■ **Collected data**

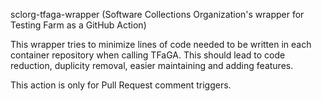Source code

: sclorg-tfaga-wrapper (Software Collections Organization's wrapper for Testing Farm as a GitHub Action)

This wrapper tries to minimize lines of code needed to be written in each
container repository when calling TFaGA.
This should lead to code reduction, duplicity removal,
easier maintaining and adding features.

This action is only for Pull Request comment triggers.
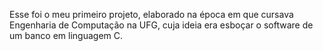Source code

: Esse foi o meu primeiro projeto, elaborado na época em que cursava Engenharia de Computação na UFG, cuja ideia era esboçar o software de um banco em linguagem C.
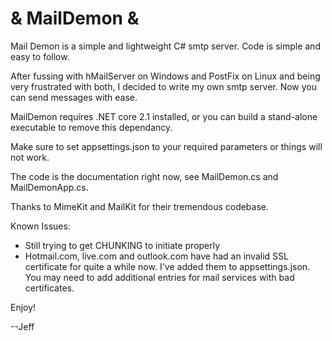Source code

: # & MailDemon &

Mail Demon is a simple and lightweight C# smtp server. Code is simple and easy to follow.

After fussing with hMailServer on Windows and PostFix on Linux and being very frustrated with both, I decided to write my own smtp server. Now you can send messages with ease.

MailDemon requires .NET core 2.1 installed, or you can build a stand-alone executable to remove this dependancy.

Make sure to set appsettings.json to your required parameters or things will not work.

The code is the documentation right now, see MailDemon.cs and MailDemonApp.cs.

Thanks to MimeKit and MailKit for their tremendous codebase.

Known Issues:
- Still trying to get CHUNKING to initiate properly
- Hotmail.com, live.com and outlook.com have had an invalid SSL certificate for quite a while now. I've added them to appsettings.json. You may need to add additional entries for mail services with bad certificates.

Enjoy!

--Jeff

■ **EXERCISE GOAL**
Print out each record exactly as shown, but keep the pictures out.

■ **SOLUTION FOR THIS TASK**
Source code

: sclorg-tfaga-wrapper (Software Collections Organization's wrapper for Testing Farm as a GitHub Action)

This wrapper tries to minimize lines of code needed to be written in each
container repository when calling TFaGA.
This should lead to code reduction, duplicity removal,
easier maintaining and adding features.

This action is only for Pull Request comment triggers.
Source code

: Esse foi o meu primeiro projeto, elaborado na época em que cursava Engenharia de Computação na UFG, cuja ideia era esboçar o software de um banco em linguagem C.
Source code

: # & MailDemon &

Mail Demon is a simple and lightweight C# smtp server. Code is simple and easy to follow.

After fussing with hMailServer on Windows and PostFix on Linux and being very frustrated with both, I decided to write my own smtp server. Now you can send messages with ease.

MailDemon requires .NET core 2.1 installed, or you can build a stand-alone executable to remove this dependancy.

Make sure to set appsettings.json to your required parameters or things will not work.

The code is the documentation right now, see MailDemon.cs and MailDemonApp.cs.

Thanks to MimeKit and MailKit for their tremendous codebase.

Known Issues:
- Still trying to get CHUNKING to initiate properly
- Hotmail.com, live.com and outlook.com have had an invalid SSL certificate for quite a while now. I've added them to appsettings.json. You may need to add additional entries for mail services with bad certificates.

Enjoy!

--Jeff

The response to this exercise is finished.